Healthcare financial planning isn’t getting any easier as losses are likely to persist. Hospital financials will continue to be negatively impacted by three major factors in the third quarter of 2022:
First, as previously discussed, hospital expenses continue to be hit by inflation, labor shortages, excess contract labor expenses, and supply chain challenges. With inflation remaining above 8% in the third quarter, it is likely that operating expenses will continue to rise faster than operating revenues.
Secondly, all three major stock market indices continued to decline. The Dow Jones was down 6.7%, the S&P 500 fell 5.3% and the Nasdaq dropped 4.1% in the third quarter. Over the last nine months, these indices have now dropped 21%, 25%, and 32%, respectively. These third quarter declines will extend the investment losses experienced thus far in 2022.
Finally, the Federal Reserve effectively doubled interest rates in the third quarter with 0.75% rate hikes on both July 27 and September 21. Since March, rates have risen from just above 0% to more than 3% – and further increases are widely expected. All of that means health systems will see much higher interest expenses on new financing as well as existing loans tied to benchmarks such as LIBOR.
An unprecedented number of hospital systems are showing net losses so far in 2022 as they face many of the same challenges as Critical Access Hospitals. The factors that led to first-half losses have remained through the third quarter, meaning weak financial performance is likely to continue. Unless expense increases subside and the stock market rebounds, it is unlikely that hospital systems will return to profitability without major cost restructuring.

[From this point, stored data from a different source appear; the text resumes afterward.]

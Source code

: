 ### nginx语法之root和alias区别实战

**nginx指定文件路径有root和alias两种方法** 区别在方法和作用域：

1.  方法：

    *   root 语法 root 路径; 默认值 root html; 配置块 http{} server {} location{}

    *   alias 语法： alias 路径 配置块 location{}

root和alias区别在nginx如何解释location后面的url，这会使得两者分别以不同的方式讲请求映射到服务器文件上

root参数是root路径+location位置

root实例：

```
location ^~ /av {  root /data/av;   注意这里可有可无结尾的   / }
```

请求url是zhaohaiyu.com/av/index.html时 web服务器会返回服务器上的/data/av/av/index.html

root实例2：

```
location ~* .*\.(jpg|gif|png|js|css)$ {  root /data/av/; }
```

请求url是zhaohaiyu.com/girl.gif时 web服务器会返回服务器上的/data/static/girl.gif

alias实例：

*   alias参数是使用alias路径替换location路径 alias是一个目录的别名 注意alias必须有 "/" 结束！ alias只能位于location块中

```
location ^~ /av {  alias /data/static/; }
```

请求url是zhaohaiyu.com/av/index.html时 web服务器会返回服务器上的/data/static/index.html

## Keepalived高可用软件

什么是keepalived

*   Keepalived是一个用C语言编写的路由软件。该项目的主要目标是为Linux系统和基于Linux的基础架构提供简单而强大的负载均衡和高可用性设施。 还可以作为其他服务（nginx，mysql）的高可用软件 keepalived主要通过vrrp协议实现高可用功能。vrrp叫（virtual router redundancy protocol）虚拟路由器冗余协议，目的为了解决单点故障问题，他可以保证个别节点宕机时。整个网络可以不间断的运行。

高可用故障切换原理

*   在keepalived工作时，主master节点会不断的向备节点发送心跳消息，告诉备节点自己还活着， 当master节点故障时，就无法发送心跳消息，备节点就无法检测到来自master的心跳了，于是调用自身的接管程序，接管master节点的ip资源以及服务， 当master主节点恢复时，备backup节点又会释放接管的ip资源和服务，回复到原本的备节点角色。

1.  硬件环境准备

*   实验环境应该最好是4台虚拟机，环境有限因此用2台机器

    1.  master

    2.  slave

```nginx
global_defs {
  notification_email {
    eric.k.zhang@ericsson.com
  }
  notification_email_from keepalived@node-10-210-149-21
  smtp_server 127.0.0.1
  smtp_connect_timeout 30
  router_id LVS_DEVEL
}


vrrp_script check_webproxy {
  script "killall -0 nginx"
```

Studies suggest that many providers need to cut costs by 20% to 30% in order to survive and thrive. We believe that kind of savings is impossible apart from systemic reforms such as new payment models and a shift away from inpatient care – all of which we address in our Healthytown model.
Still, with health systems bleeding money, leaders can’t afford to wait. When every day leads to deeper losses, it’s time to focus on all possible avenues for cost savings and revenue growth. Maybe the rising sea of red ink in 2022 will be the impetus for a fresh approach to healthcare financial planning. It’s a one-time investment that can generate positive, long-term returns.